Since there was no point for an eighty year old unknown like me to even try to approach a publisher or an agent, I did what thousands of other “writers” are doing: I paid to have my book printed. To register my book and acquire an ISBN number from Bowker I had to name a publisher and instead of using my name I invented a publishing company. In a moment, Swan Song Books came into existence.


  



Tuesday, August 7, 2012

Camagüey Calling


"I fail to see beauty in anything made by man."



"What happened in Cuba in the 1950’s was so large and complicated that one single historian cannot grasp all the nuances. Many have told the story from many different angles and with various degrees of impartiality and scholarship. One point of view that has mostly been missing is that of ordinary Cuban citizens, those of us who were neither politicians nor revolutionaries. There were many of us who were not trying to change the country; who were just trying to take care of our lives. I will try to compress those lives into a very small color tile to be added to the large mosaic of the Cuban tragedy."



"It is hard to think of a more fitting epitaph for the Cuban revolution than el desengaño, the disenchantment. Yet, almost perversely, Angela Tischler has taken the word as the title for her pre-revolutionary Cuban memoir. This is just one of the lesser ways in which "Los Desengaños" (in fact the name of disused sugar mill) sets itself apart from other more honeyed tellings of pre-revolutionary Cuban life. It offers a rare glimpse of pre-Revolutionary times in "provincial" Cuba: in this case, the almost waspish province of Camaguey - no Havana-centrism here! It is also unflinchingly honest - sometimes painfully so. The result is a bittersweet portrait of the "Cuba de ayer"; the joys and beauties and simple pleasures that Tischler found in Camaguey's countryside and people (especially her family), but also the province's sadnesses and prejudices - traits that are treated in the same way one might describe the foibles of a cherished family member: with a love that forgives but does not exonerate."
John Paul Rathbone
Rathbone is the Financial Times Latin American Editor. He is the author of "The Sugar King of Havana: the rise and fall off Julio Lobo, Cuba's last tycoon."
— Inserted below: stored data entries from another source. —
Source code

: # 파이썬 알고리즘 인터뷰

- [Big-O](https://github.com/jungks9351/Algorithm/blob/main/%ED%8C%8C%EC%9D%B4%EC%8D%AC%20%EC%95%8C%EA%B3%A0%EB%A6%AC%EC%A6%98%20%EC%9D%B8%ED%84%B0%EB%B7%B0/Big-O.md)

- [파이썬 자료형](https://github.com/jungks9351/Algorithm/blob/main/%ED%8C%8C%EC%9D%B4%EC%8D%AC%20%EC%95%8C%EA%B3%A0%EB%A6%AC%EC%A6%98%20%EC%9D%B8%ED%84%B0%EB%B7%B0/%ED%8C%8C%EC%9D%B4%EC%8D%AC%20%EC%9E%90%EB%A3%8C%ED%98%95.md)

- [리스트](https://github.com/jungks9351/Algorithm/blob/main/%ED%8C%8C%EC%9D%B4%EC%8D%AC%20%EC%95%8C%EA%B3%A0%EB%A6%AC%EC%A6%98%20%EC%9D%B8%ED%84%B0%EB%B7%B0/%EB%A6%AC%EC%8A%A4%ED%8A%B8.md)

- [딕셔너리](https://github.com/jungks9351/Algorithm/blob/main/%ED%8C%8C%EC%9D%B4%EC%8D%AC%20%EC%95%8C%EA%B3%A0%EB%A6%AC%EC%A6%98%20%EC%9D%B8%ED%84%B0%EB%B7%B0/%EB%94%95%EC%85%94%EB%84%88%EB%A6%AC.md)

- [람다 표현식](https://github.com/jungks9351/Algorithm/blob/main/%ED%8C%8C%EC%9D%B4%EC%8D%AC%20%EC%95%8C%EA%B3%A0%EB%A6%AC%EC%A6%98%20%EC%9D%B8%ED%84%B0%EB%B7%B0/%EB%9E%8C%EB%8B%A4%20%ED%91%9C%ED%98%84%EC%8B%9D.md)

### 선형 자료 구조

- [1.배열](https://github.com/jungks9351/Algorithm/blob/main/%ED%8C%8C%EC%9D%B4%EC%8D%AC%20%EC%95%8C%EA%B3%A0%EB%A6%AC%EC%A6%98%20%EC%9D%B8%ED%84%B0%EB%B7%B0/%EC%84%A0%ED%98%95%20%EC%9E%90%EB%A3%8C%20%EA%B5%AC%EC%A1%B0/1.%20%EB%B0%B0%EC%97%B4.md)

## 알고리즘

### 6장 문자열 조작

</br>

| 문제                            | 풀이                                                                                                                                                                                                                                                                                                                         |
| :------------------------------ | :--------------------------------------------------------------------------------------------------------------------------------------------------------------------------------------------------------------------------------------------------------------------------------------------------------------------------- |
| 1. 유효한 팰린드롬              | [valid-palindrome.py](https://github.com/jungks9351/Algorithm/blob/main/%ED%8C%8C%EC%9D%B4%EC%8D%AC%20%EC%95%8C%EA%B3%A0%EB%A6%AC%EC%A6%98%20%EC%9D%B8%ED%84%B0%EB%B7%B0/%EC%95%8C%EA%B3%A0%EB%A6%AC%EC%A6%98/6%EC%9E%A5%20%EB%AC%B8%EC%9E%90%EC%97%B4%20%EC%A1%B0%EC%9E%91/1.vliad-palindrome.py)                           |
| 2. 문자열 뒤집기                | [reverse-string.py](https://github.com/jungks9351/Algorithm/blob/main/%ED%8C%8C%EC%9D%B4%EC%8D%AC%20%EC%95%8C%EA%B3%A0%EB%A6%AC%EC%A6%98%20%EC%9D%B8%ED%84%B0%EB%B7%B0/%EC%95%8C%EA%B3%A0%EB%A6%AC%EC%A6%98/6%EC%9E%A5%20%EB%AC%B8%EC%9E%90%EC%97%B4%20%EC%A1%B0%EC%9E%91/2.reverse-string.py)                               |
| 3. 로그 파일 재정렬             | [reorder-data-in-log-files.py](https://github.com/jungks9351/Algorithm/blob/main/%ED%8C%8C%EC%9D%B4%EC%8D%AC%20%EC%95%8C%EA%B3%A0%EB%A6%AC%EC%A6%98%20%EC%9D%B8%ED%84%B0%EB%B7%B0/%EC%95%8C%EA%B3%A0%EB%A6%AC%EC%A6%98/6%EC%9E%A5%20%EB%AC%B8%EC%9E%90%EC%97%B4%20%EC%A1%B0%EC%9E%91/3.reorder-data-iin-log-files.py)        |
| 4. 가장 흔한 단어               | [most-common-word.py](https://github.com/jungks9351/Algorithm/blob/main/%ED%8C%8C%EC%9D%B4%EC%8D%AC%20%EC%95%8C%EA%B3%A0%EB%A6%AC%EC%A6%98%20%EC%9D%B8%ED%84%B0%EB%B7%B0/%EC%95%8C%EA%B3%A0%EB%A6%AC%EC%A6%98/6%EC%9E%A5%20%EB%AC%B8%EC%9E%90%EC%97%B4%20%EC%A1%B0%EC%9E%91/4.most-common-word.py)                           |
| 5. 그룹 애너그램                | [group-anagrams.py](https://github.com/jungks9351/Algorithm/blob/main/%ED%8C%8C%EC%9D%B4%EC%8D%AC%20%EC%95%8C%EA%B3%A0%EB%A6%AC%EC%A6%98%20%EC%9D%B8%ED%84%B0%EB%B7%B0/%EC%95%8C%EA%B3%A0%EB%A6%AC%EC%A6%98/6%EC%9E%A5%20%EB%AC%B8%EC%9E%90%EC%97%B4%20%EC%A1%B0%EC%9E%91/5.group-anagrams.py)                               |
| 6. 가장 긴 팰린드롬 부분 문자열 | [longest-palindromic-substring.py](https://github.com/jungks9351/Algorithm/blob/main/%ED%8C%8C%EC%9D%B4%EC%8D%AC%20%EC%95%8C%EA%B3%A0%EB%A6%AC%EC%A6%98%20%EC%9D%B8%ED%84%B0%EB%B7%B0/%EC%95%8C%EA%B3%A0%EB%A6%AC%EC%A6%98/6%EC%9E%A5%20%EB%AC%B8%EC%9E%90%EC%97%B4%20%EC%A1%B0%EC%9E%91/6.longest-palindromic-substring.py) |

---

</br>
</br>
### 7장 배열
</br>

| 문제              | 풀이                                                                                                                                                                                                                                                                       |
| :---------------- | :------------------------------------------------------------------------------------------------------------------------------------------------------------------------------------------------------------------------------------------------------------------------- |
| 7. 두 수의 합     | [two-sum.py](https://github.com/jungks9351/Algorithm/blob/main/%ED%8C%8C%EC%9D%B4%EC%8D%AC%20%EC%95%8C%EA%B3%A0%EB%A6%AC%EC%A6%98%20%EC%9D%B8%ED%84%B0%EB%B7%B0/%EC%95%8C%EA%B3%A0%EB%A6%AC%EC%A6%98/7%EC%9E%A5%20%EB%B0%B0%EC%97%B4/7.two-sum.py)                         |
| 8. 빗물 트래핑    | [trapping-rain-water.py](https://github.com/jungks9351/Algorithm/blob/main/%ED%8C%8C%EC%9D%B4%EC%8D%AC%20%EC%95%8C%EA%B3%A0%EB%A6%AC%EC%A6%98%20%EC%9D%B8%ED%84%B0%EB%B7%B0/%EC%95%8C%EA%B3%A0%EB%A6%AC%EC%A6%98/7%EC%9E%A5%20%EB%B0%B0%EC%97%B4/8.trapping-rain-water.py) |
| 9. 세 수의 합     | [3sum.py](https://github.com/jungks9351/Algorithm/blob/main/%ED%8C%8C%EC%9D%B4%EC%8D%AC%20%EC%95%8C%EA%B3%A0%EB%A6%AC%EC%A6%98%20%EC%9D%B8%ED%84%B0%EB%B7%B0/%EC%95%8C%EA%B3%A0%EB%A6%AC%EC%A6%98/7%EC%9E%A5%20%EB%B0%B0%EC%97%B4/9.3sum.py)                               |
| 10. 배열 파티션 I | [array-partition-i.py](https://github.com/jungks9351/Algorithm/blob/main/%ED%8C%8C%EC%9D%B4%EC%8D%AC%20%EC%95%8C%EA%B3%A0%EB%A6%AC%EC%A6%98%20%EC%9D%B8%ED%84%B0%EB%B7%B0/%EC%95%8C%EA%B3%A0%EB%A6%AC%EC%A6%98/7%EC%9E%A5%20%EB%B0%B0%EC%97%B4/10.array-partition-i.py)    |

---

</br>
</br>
Angela Sanchez Tischler celebrated her eightieth birthday by self publishing her memoirs under the imprint A Swan Song Book referring to the myth that mute swans sing once before dying. The title of the book, Los Desengaños, was the name of the cattle ranch in Cuba where she grew up. Angela retired from the Postal Service in 2000 after serving for thirty years. She was then ready for a new career. She explains, During my many years listening to customers from behind a counter I learned that many people have interesting things to tell, both experiences and ideas. I went to the editor of the Courier Journal, the Crescent City, Florida, weekly newspaper, and offered to write a column. I noticed that in this small town, the locals only get in the paper when something happens to them. This column would give them an opportunity to air their opinions and make themselves known. We agreed to call it It s your turn. For five years I interviewed, photographed and wrote about almost anybody willing to talk to me, not just the well known. I did very little original writing, I mostly quoted my subjects. Eventually the idea came to me that it was only fair that if others trusted me with their personal stories, I should trust them with mine. This book is the result.



Lo ha logrado de una manera convincente porque la muerte de un lugar con la gente que lo habitó verdaderamente ocurre cuando se deja de mencionar y, gracias a esta obra, Los Desengaños y el Camagüey de nuestra generación vivirán para siempre.